Saved entries »
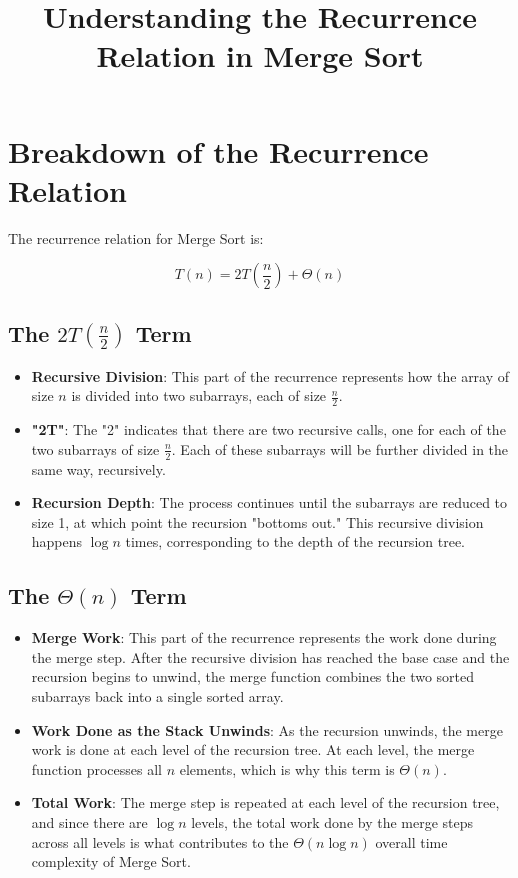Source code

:\documentclass{article}
\title{Understanding the Recurrence Relation in Merge Sort}
\author{}
\date{}
\begin{document}
\maketitle

\section{Breakdown of the Recurrence Relation}

The recurrence relation for Merge Sort is:

\[
T(n) = 2T\left(\frac{n}{2}\right) + \Theta(n)
\]

\subsection{The \( 2T\left(\frac{n}{2}\right) \) Term}

\begin{itemize}
    \item \textbf{Recursive Division}: This part of the recurrence represents how the array of size \( n \) is divided into two subarrays, each of size \( \frac{n}{2} \).
    
    \item \textbf{"2T"}: The "2" indicates that there are two recursive calls, one for each of the two subarrays of size \( \frac{n}{2} \). Each of these subarrays will be further divided in the same way, recursively.
    
    \item \textbf{Recursion Depth}: The process continues until the subarrays are reduced to size 1, at which point the recursion "bottoms out." This recursive division happens \( \log n \) times, corresponding to the depth of the recursion tree.
\end{itemize}

\subsection{The \( \Theta(n) \) Term}

\begin{itemize}
    \item \textbf{Merge Work}: This part of the recurrence represents the work done during the merge step. After the recursive division has reached the base case and the recursion begins to unwind, the merge function combines the two sorted subarrays back into a single sorted array.
    
    \item \textbf{Work Done as the Stack Unwinds}: As the recursion unwinds, the merge work is done at each level of the recursion tree. At each level, the merge function processes all \( n \) elements, which is why this term is \( \Theta(n) \).
    
    \item \textbf{Total Work}: The merge step is repeated at each level of the recursion tree, and since there are \( \log n \) levels, the total work done by the merge steps across all levels is what contributes to the \( \Theta(n \log n) \) overall time complexity of Merge Sort.
\end{itemize}
\end{document}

Exercise »
Only the lines above that include the word "done" belong in the answer; copy each one.

Exercise answer »
    \item \textbf{Merge Work}: This part of the recurrence represents the work done during the merge step. After the recursive division has reached the base case and the recursion begins to unwind, the merge function combines the two sorted subarrays back into a single sorted array.
    \item \textbf{Work Done as the Stack Unwinds}: As the recursion unwinds, the merge work is done at each level of the recursion tree. At each level, the merge function processes all \( n \) elements, which is why this term is \( \Theta(n) \).
    \item \textbf{Total Work}: The merge step is repeated at each level of the recursion tree, and since there are \( \log n \) levels, the total work done by the merge steps across all levels is what contributes to the \( \Theta(n \log n) \) overall time complexity of Merge Sort.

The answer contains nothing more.